- Given entries:
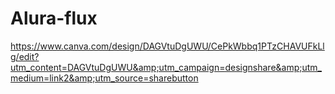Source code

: # Alura-flux
https://www.canva.com/design/DAGVtuDgUWU/CePkWbbq1PTzCHAVUFkLlg/edit?utm_content=DAGVtuDgUWU&amp;utm_campaign=designshare&amp;utm_medium=link2&amp;utm_source=sharebutton
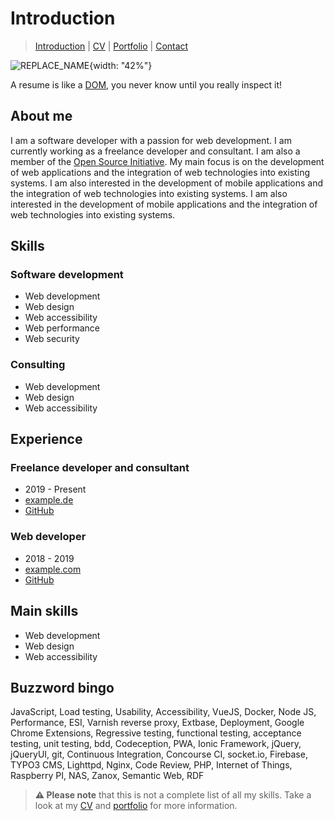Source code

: # Introduction

> [Introduction](./0-introduction.md) | [CV](./1-curriculum-vitae.md) | [Portfolio](./2-portfolio.md) | [Contact](3-contact.md)

![REPLACE_NAME](Media/avatar.svg){width: "42%"}

A resume is like a [DOM](https://developer.mozilla.org/en-US/docs/Web/API/Document_Object_Model/Introduction), you never know until you really inspect it!

## About me

I am a software developer with a passion for web development. I am currently working as a freelance developer and consultant. 
I am also a member of the [Open Source Initiative](https://opensource.org/).
My main focus is on the development of web applications and the integration of web technologies into existing systems.
I am also interested in the development of mobile applications and the integration of web technologies into existing systems.
I am also interested in the development of mobile applications and the integration of web technologies into existing systems.

## Skills

### Software development

- Web development
- Web design
- Web accessibility
- Web performance
- Web security

### Consulting

- Web development
- Web design
- Web accessibility

## Experience

### Freelance developer and consultant

- 2019 - Present
- [example.de](https://example.de)
- [GitHub](https://github.com/example)

### Web developer

- 2018 - 2019
- [example.com](https://example.com)
- [GitHub](https://github.com/example/example)

## Main skills

- Web development
- Web design
- Web accessibility

## Buzzword bingo

JavaScript, Load testing, Usability, Accessibility, VueJS, Docker, Node JS, Performance, ESI, Varnish reverse proxy, Extbase, Deployment, Google Chrome Extensions, Regressive testing, functional testing, acceptance testing, unit testing, bdd, Codeception, PWA, Ionic Framework, jQuery, jQueryUI, git, Continuous Integration, Concourse CI, socket.io, Firebase, TYPO3 CMS, Lighttpd, Nginx, Code Review, PHP, Internet of Things, Raspberry PI, NAS, Zanox,
Semantic Web, RDF

> **⚠️ Please note** that this is not a complete list of all my skills.
> Take a look at my [CV](./1-curriculum-vitae.md) and [portfolio](./2-portfolio.md) for more information.
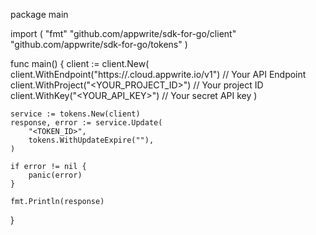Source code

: package main

import (
    "fmt"
    "github.com/appwrite/sdk-for-go/client"
    "github.com/appwrite/sdk-for-go/tokens"
)

func main() {
    client := client.New(
        client.WithEndpoint("https://<REGION>.cloud.appwrite.io/v1") // Your API Endpoint
        client.WithProject("<YOUR_PROJECT_ID>") // Your project ID
        client.WithKey("<YOUR_API_KEY>") // Your secret API key
    )

    service := tokens.New(client)
    response, error := service.Update(
        "<TOKEN_ID>",
        tokens.WithUpdateExpire(""),
    )

    if error != nil {
        panic(error)
    }

    fmt.Println(response)
}
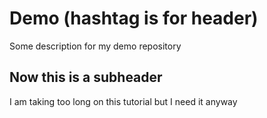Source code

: # Demo (hashtag is for header)

Some description for my demo repository

## Now this is a subheader

I am taking too long on this tutorial but I need it anyway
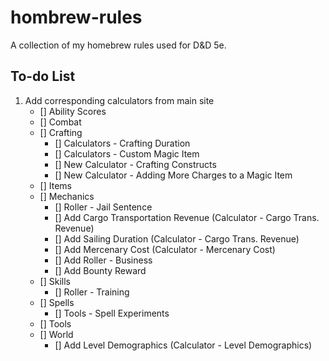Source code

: # hombrew-rules
A collection of my homebrew rules used for D&amp;D 5e.

## To-do List
1. Add corresponding calculators from main site
    - [] Ability Scores
    - [] Combat
    - [] Crafting
        - [] Calculators - Crafting Duration
        - [] Calculators - Custom Magic Item
        - [] New Calculator - Crafting Constructs
        - [] New Calculator - Adding More Charges to a Magic Item
    - [] Items
    - [] Mechanics
        - [] Roller - Jail Sentence
        - [] Add Cargo Transportation Revenue (Calculator - Cargo Trans. Revenue)
        - [] Add Sailing Duration (Calculator - Cargo Trans. Revenue)
        - [] Add Mercenary Cost (Calculator - Mercenary Cost)
        - [] Add Roller - Business
        - [] Add Bounty Reward
    - [] Skills
         - [] Roller - Training
    - [] Spells
        - [] Tools - Spell Experiments
    - [] Tools
    - [] World
        - [] Add Level Demographics (Calculator - Level Demographics)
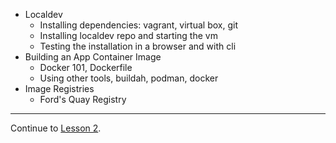 - Localdev
  - Installing dependencies: vagrant, virtual box, git
  - Installing localdev repo and starting the vm
  - Testing the installation in a browser and with cli
- Building an App Container Image
  - Docker 101, Dockerfile
  - Using other tools, buildah, podman, docker
- Image Registries
  - Ford's Quay Registry
  
---  

Continue to [Lesson 2](./lesson2.1.md).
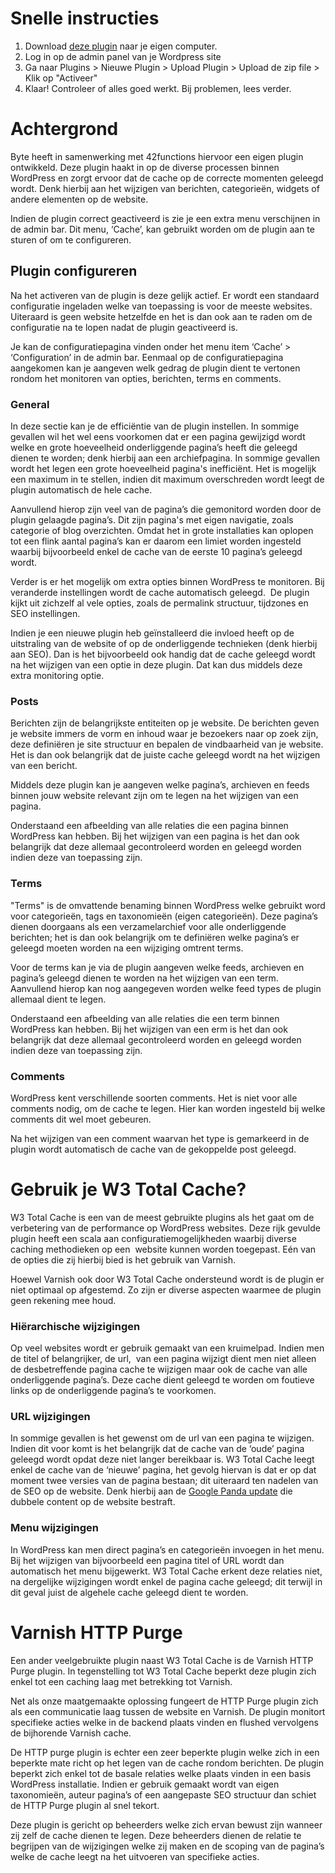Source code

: # Snelle instructies

1. Download [deze plugin](https://github.com/ByteInternet/byte-cluster-varnish) naar je eigen computer.
2. Log in op de admin panel van je Wordpress site
2. Ga naar Plugins > Nieuwe Plugin > Upload Plugin > Upload de zip file > Klik op "Activeer"
4. Klaar! Controleer of alles goed werkt. Bij problemen, lees verder.

# Achtergrond

Byte heeft in samenwerking met 42functions hiervoor een eigen plugin
ontwikkeld. Deze plugin haakt in op de diverse processen binnen
WordPress en zorgt ervoor dat de cache op de correcte momenten geleegd
wordt. Denk hierbij aan het wijzigen van berichten, categorieën, widgets
of andere elementen op de website.

Indien de plugin correct geactiveerd is zie je een extra menu
verschijnen in de admin bar. Dit menu, ‘Cache’, kan gebruikt worden om
de plugin aan te sturen of om te configureren.

## Plugin configureren

Na het activeren van de plugin is deze gelijk actief. Er wordt een
standaard configuratie ingeladen welke van toepassing is voor de meeste
websites. Uiteraard is geen website hetzelfde en het is dan ook aan te
raden om de configuratie na te lopen nadat de plugin geactiveerd is.

Je kan de configuratiepagina vinden onder het menu item ‘Cache’ \>
‘Configuration’ in de admin bar. Eenmaal op de configuratiepagina
aangekomen kan je aangeven welk gedrag de plugin dient te vertonen
rondom het monitoren van opties, berichten, terms en comments.

### General 

In deze sectie kan je de efficiëntie van de plugin instellen. In sommige
gevallen wil het wel eens voorkomen dat er een pagina gewijzigd wordt
welke en grote hoeveelheid onderliggende pagina’s heeft die geleegd
dienen te worden; denk hierbij aan een archiefpagina. In sommige
gevallen wordt het legen een grote hoeveelheid pagina's inefficiënt. Het
is mogelijk een maximum in te stellen, indien dit maximum overschreden
wordt leegt de plugin automatisch de hele cache.

Aanvullend hierop zijn veel van de pagina’s die gemonitord worden door
de plugin gelaagde pagina’s. Dit zijn pagina's met eigen navigatie, zoals categorie of blog overzichten.
Omdat het in grote installaties kan oplopen tot een
flink aantal pagina’s kan er daarom een limiet worden ingesteld waarbij
bijvoorbeeld enkel de cache van de eerste 10 pagina’s geleegd wordt.

Verder is er het mogelijk om extra opties binnen WordPress te monitoren. Bij veranderde instellingen wordt de cache
automatisch geleegd.  De plugin kijkt uit zichzelf al vele opties, zoals de permalink structuur, tijdzones en SEO
instellingen.

Indien je een nieuwe plugin heb geïnstalleerd die invloed heeft op de
uitstraling van de website of op de onderliggende technieken (denk
hierbij aan SEO). Dan is het bijvoorbeeld ook handig dat de cache
geleegd wordt na het wijzigen van een optie in deze plugin. Dat kan dus
middels deze extra monitoring optie.

### Posts 

Berichten zijn de belangrijkste entiteiten op je website. De berichten
geven je website immers de vorm en inhoud waar je bezoekers naar op zoek
zijn, deze definiëren je site structuur en bepalen de vindbaarheid van
je website. Het is dan ook belangrijk dat de juiste cache geleegd wordt
na het wijzigen van een bericht.

Middels deze plugin kan je aangeven welke pagina’s, archieven en feeds
binnen jouw website relevant zijn om te legen na het wijzigen van een
pagina.

Onderstaand een afbeelding van alle relaties die een pagina binnen
WordPress kan hebben. Bij het wijzigen van een pagina is het dan ook
belangrijk dat deze allemaal gecontroleerd worden en geleegd worden
indien deze van toepassing zijn.

### Terms 

"Terms" is de omvattende benaming binnen WordPress welke gebruikt word
voor categorieën, tags en taxonomieën (eigen categorieën). Deze pagina’s
dienen doorgaans als een verzamelarchief voor alle onderliggende
berichten; het is dan ook belangrijk om te definiëren welke pagina’s er
geleegd moeten worden na een wijziging omtrent terms.

Voor de terms kan je via de plugin aangeven welke feeds, archieven en
pagina’s geleegd dienen te worden na het wijzigen van een term.
Aanvullend hierop kan nog aangegeven worden welke feed types de plugin
allemaal dient te legen.

Onderstaand een afbeelding van alle relaties die een term binnen
WordPress kan hebben. Bij het wijzigen van een erm is het dan ook
belangrijk dat deze allemaal gecontroleerd worden en geleegd worden
indien deze van toepassing zijn.

### Comments 

WordPress kent verschillende soorten comments. Het is niet voor alle comments nodig, om de cache te legen. 
Hier kan worden ingesteld bij welke comments dit wel moet gebeuren.

Na het wijzigen van een comment waarvan het type is gemarkeerd in de
plugin wordt automatisch de cache van de gekoppelde post geleegd.

# Gebruik je W3 Total Cache?

W3 Total Cache is een van de meest gebruikte plugins als het gaat om de
verbetering van de performance op WordPress websites. Deze rijk gevulde
plugin heeft een scala aan configuratiemogelijkheden waarbij diverse
caching methodieken op een  website kunnen worden toegepast. Eén van de
opties die zij hierbij bied is het gebruik van Varnish.

Hoewel Varnish ook door W3 Total Cache ondersteund wordt is de plugin er
niet optimaal op afgestemd. Zo zijn er diverse aspecten waarmee de
plugin geen rekening mee houd.

### Hiërarchische wijzigingen 

Op veel websites wordt er gebruik gemaakt van een kruimelpad. Indien men
de titel of belangrijker, de url,  van een pagina wijzigt dient men niet
alleen de desbetreffende pagina cache te wijzigen maar ook de cache van
alle onderliggende pagina’s. Deze cache dient geleegd te worden om
foutieve links op de onderliggende pagina’s te voorkomen.

### URL wijzigingen 

In sommige gevallen is het gewenst om de url van een pagina te wijzigen.
Indien dit voor komt is het belangrijk dat de cache van de ‘oude’ pagina
geleegd wordt opdat deze niet langer bereikbaar is. W3 Total Cache leegt
enkel de cache van de ‘nieuwe’ pagina, het gevolg hiervan is dat er op
dat moment twee versies van de pagina bestaan; dit uiteraard ten nadelen
van de SEO op de website. Denk hierbij aan de [Google Panda update](http://orangevalley.nl/google-panda-update-in-nederland/) die
dubbele content op de website bestraft.

### Menu wijzigingen 

In WordPress kan men direct pagina’s en categorieën invoegen in het
menu. Bij het wijzigen van bijvoorbeeld een pagina titel of URL wordt
dan automatisch het menu bijgewerkt. W3 Total Cache erkent deze relaties
niet, na dergelijke wijzigingen wordt enkel de pagina cache geleegd; dit
terwijl in dit geval juist de algehele cache geleegd dient te worden.

# Varnish HTTP Purge 

Een ander veelgebruikte plugin naast W3 Total Cache is de Varnish HTTP
Purge plugin. In tegenstelling tot W3 Total Cache beperkt deze plugin
zich enkel tot een caching laag met betrekking tot Varnish.

Net als onze maatgemaakte oplossing fungeert de HTTP Purge plugin zich
als een communicatie laag tussen de website en Varnish. De plugin
monitort specifieke acties welke in de backend plaats vinden en flushed
vervolgens de bijhorende Varnish cache.

De HTTP purge plugin is echter een zeer beperkte plugin welke zich in
een beperkte mate richt op het legen van de cache rondom berichten. De
plugin beperkt zich enkel tot de basale relaties welke plaats vinden in
een basis WordPress installatie. Indien er gebruik gemaakt wordt van
eigen taxonomieën, auteur pagina’s of een aangepaste SEO structuur dan
schiet de HTTP Purge plugin al snel tekort.

Deze plugin is gericht op beheerders welke zich ervan bewust zijn
wanneer zij zelf de cache dienen te legen. Deze beheerders dienen de
relatie te begrijpen van de wijzigingen welke zij maken en de scoping
van de pagina’s welke de cache leegt na het uitvoeren van specifieke
acties.
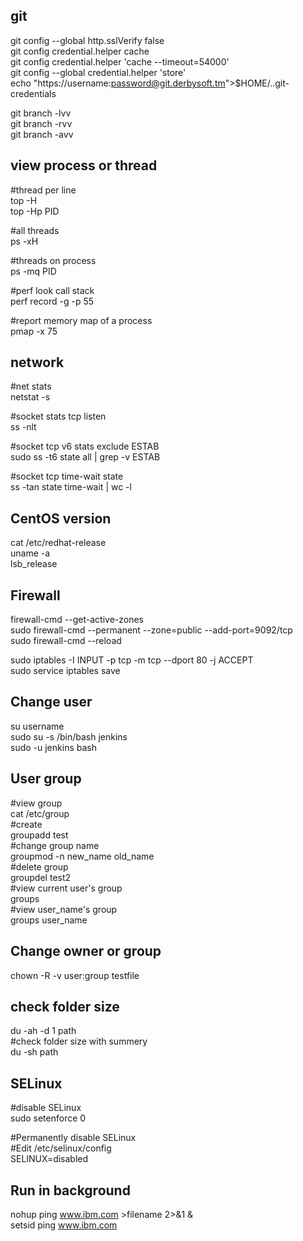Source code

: ## git

git config --global http.sslVerify false  
git config credential.helper cache  
git config credential.helper 'cache --timeout=54000'  
git config --global credential.helper 'store'  
echo "https://username:password@git.derbysoft.tm">$HOME/..git-credentials  

git branch -lvv  
git branch -rvv  
git branch -avv  

## view process or thread
#thread per line  
top -H  
top -Hp PID

#all threads  
ps -xH  

#threads on process  
ps -mq PID  

#perf look call stack  
perf record -g -p 55

#report memory map of a process  
pmap -x 75  

## network
#net stats  
netstat -s

#socket stats tcp listen  
ss -nlt

#socket tcp v6 stats exclude ESTAB   
sudo ss -t6 state all | grep -v ESTAB

#socket tcp time-wait state  
ss -tan state time-wait | wc -l

## CentOS version
cat /etc/redhat-release  
uname -a  
lsb_release  

## Firewall
firewall-cmd --get-active-zones  
sudo firewall-cmd --permanent --zone=public --add-port=9092/tcp  
sudo firewall-cmd --reload  

sudo iptables -I INPUT -p tcp -m tcp --dport 80 -j ACCEPT  
sudo service iptables save  

## Change user
su username  
sudo su -s /bin/bash jenkins  
sudo -u jenkins bash  

## User group
#view group  
cat /etc/group  
#create  
groupadd  test  
#change group name  
groupmod -n new_name  old_name  
#delete group  
groupdel test2  
#view current user's group  
groups  
#view user_name's group  
groups user_name  

## Change owner or group
chown -R -v user:group testfile  

## check folder size  
du -ah -d 1 path  
#check folder size with summery  
du -sh path  

## SELinux  
#disable SELinux  
sudo setenforce 0  

#Permanently disable SELinux  
#Edit /etc/selinux/config  
SELINUX=disabled  

## Run in background
nohup ping www.ibm.com >filename 2>&1 &  
setsid ping www.ibm.com

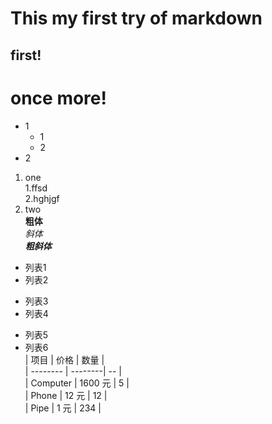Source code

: # This my first try of markdown
## first!
# once more!
* 1
    * 1
    * 2
* 2
1. one  
   1.ffsd  
   2.hghjgf  
3. two  
**粗体**  
*斜体*  
***粗斜体***  
* 列表1  
* 列表2  
+ 列表3  
+ 列表4  
- 列表5  
- 列表6  
| 项目      |    价格 | 数量  |  
| --------  | --------| -- |  
| Computer  | 1600 元 |  5   |  
| Phone     |   12 元 |  12  |  
| Pipe      |    1 元 | 234  |  


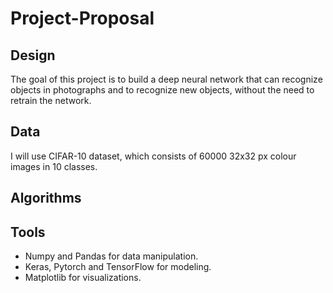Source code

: # Project-Proposal

## Design
The goal of this project is to build a deep neural network that can recognize objects in photographs and to recognize new objects, without the need to retrain the network.

## Data
I will use CIFAR-10 dataset, which consists of 60000 32x32 px colour images in 10 classes.

## Algorithms

## Tools
- Numpy and Pandas for data manipulation.
- Keras, Pytorch and TensorFlow for modeling.
- Matplotlib for visualizations.

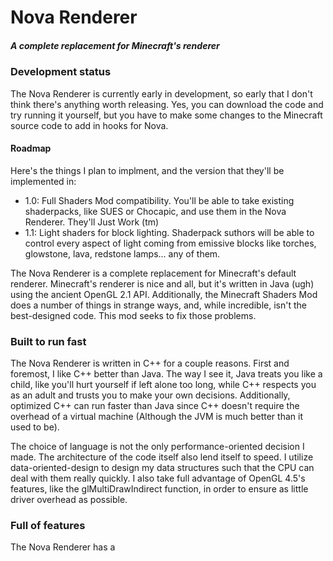 # Nova Renderer
##### A complete replacement for Minecraft's renderer

### Development status
The Nova Renderer is currently early in development, so early that I don't think there's anything worth releasing. Yes, you can download the code and try running it yourself, but you have to make some changes to the Minecraft source code to add in hooks for Nova.

#### Roadmap
Here's the things I plan to implment, and the version that they'll be implemented in:

* 1.0: Full Shaders Mod compatibility. You'll be able to take existing shaderpacks, like SUES or Chocapic, and use them in the Nova Renderer. They'll Just Work (tm)
* 1.1: Light shaders for block lighting. Shaderpack suthors will be able to control every aspect of light coming from emissive blocks like torches, glowstone, lava, redstone lamps... any of them. 
 
The Nova Renderer is a complete replacement for Minecraft's default renderer. Minecraft's renderer is nice and all, but it's written in Java (ugh) using the ancient OpenGL 2.1 API. Additionally, the Minecraft Shaders Mod does a number of things in strange ways, and, while incredible, isn't the best-designed code. This mod seeks to fix those problems.

### Built to run fast
The Nova Renderer is written in C++ for a couple reasons. First and foremost, I like C++ better than Java. The way I see it, Java treats you like a child, like you'll hurt yourself if left alone too long, while C++ respects you as an adult and trusts you to make your own decisions. Additionally, optimized C++ can run faster than Java since C++ doesn't require the overhead of a virtual machine (Although the JVM is much better than it used to be).

The choice of language is not the only performance-oriented decision I made. The architecture of the code itself also lend itself to speed. I utilize data-oriented-design to design my data structures such that the CPU can deal with them really quickly. I also take full advantage of OpenGL 4.5's features, like the glMultiDrawIndirect function, in order to ensure as little driver overhead as possible.

### Full of features
The Nova Renderer has a 
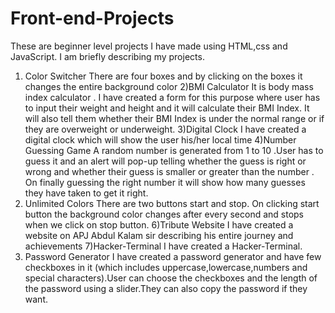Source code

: # Front-end-Projects
These are beginner level projects I have made using HTML,css and JavaScript. I am briefly describing my projects.

1) Color Switcher
There are four boxes and by clicking on the boxes it changes the entire background color
2)BMI Calculator
It is body mass index calculator . I have created a form for this purpose  where user has to input their weight and height and it will calculate  their BMI Index. It will also tell them whether their BMI Index is under  the normal range or if they are overweight or underweight.
3)Digital Clock
 I have created a digital clock which will show the user his/her local time
4)Number Guessing Game
A random number is generated from 1 to 10 .User has to guess it and an alert will pop-up telling whether the guess is right or wrong and  whether their guess  is smaller or greater than the number . On finally guessing the right number it will show how many guesses they have taken to get it right.
5) Unlimited Colors
There are two buttons start and stop. On clicking start button the background color changes after every second and stops when we click on stop button.
6)Tribute Website
I have created a website on APJ Abdul Kalam sir describing his entire  journey and achievements
7)Hacker-Terminal
I have created a Hacker-Terminal.
8) Password Generator
I have created a password generator and have few checkboxes in it (which includes uppercase,lowercase,numbers and special characters).User can choose the checkboxes and the length of the password using a slider.They can also copy the password if they want.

- Problem to work on:
Extract from the listing above the lines between the line containing "Op veel websites" and the line containing "alle onderliggende pagina’s.", keeping both of those lines. Output nothing else.

- Exercise output:
Op veel websites wordt er gebruik gemaakt van een kruimelpad. Indien men
de titel of belangrijker, de url,  van een pagina wijzigt dient men niet
alleen de desbetreffende pagina cache te wijzigen maar ook de cache van
alle onderliggende pagina’s. Deze cache dient geleegd te worden om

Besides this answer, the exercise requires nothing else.